§ Requirement:
The line containing "6. Double click" marks the end; write out exactly every line from the start of the data up to and including it, without the pictures.

§ Source records:
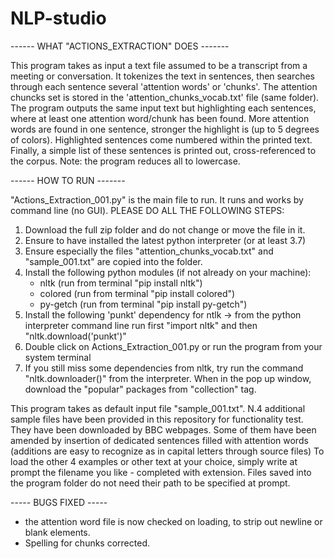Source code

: # NLP-studio


------ WHAT "ACTIONS_EXTRACTION" DOES -------

This program takes as input a text file assumed to be a transcript from a meeting or conversation.
It tokenizes the text in sentences, then searches through each sentence several 'attention words' or 'chunks'.
The attention chuncks set is stored in the 'attention_chunks_vocab.txt' file (same folder).
The program outputs the same input text but highlighting each sentences, where at least one attention word/chunk has been found.
More attention words are found in one sentence, stronger the highlight is (up to 5 degrees of colors).
Highlighted sentences come numbered within the printed text.   
Finally, a simple list of these sentences is printed out, cross-referenced to the corpus. 
Note: the program reduces all to lowercase.


------ HOW TO RUN -------

"Actions_Extraction_001.py" is the main file to run.
It runs and works by command line (no GUI).
PLEASE DO ALL THE FOLLOWING STEPS:
1. Download the full zip folder and do not change or move the file in it. 
2. Ensure to have installed the latest python interpreter (or at least 3.7)
3. Ensure especially the files "attention_chunks_vocab.txt" and "sample_001.txt" are copied into the folder.
4. Install the following python modules (if not already on your machine):     
    * nltk      (run from terminal "pip install nltk") 
    * colored   (run from terminal "pip install colored")
    * py-getch  (run from terminal "pip install py-getch")
5. Install the following 'punkt' dependency for ntlk -> from the python interpreter command line run first "import nltk" and then 
"nltk.download('punkt')"  
6. Double click on Actions_Extraction_001.py or run the program from your system terminal
7. If you still miss some dependencies from nltk, try run the command "nltk.downloader()" from the interpreter. When in the pop up window, download the "popular" packages from "collection" tag.

This program takes as default input file "sample_001.txt".
N.4 additional sample files have been provided in this repository for functionality test. They have been downloaded by BBC webpages. Some of them have been amended by insertion of dedicated sentences filled with attention words (additions are easy to recognize as in capital letters through source files) 
To load the other 4 examples or other text at your choice, simply write at prompt the filename you like - completed with extension. 
Files saved into the program folder do not need their path to be specified at prompt. 


----- BUGS FIXED -----

- the attention word file is now checked on loading, to strip out newline or blank elements.  
- Spelling for chunks corrected.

§ Exercise solution:
Source code

: # NLP-studio


------ WHAT "ACTIONS_EXTRACTION" DOES -------

This program takes as input a text file assumed to be a transcript from a meeting or conversation.
It tokenizes the text in sentences, then searches through each sentence several 'attention words' or 'chunks'.
The attention chuncks set is stored in the 'attention_chunks_vocab.txt' file (same folder).
The program outputs the same input text but highlighting each sentences, where at least one attention word/chunk has been found.
More attention words are found in one sentence, stronger the highlight is (up to 5 degrees of colors).
Highlighted sentences come numbered within the printed text.   
Finally, a simple list of these sentences is printed out, cross-referenced to the corpus. 
Note: the program reduces all to lowercase.


------ HOW TO RUN -------

"Actions_Extraction_001.py" is the main file to run.
It runs and works by command line (no GUI).
PLEASE DO ALL THE FOLLOWING STEPS:
1. Download the full zip folder and do not change or move the file in it. 
2. Ensure to have installed the latest python interpreter (or at least 3.7)
3. Ensure especially the files "attention_chunks_vocab.txt" and "sample_001.txt" are copied into the folder.
4. Install the following python modules (if not already on your machine):     
    * nltk      (run from terminal "pip install nltk") 
    * colored   (run from terminal "pip install colored")
    * py-getch  (run from terminal "pip install py-getch")
5. Install the following 'punkt' dependency for ntlk -> from the python interpreter command line run first "import nltk" and then 
"nltk.download('punkt')"  
6. Double click on Actions_Extraction_001.py or run the program from your system terminal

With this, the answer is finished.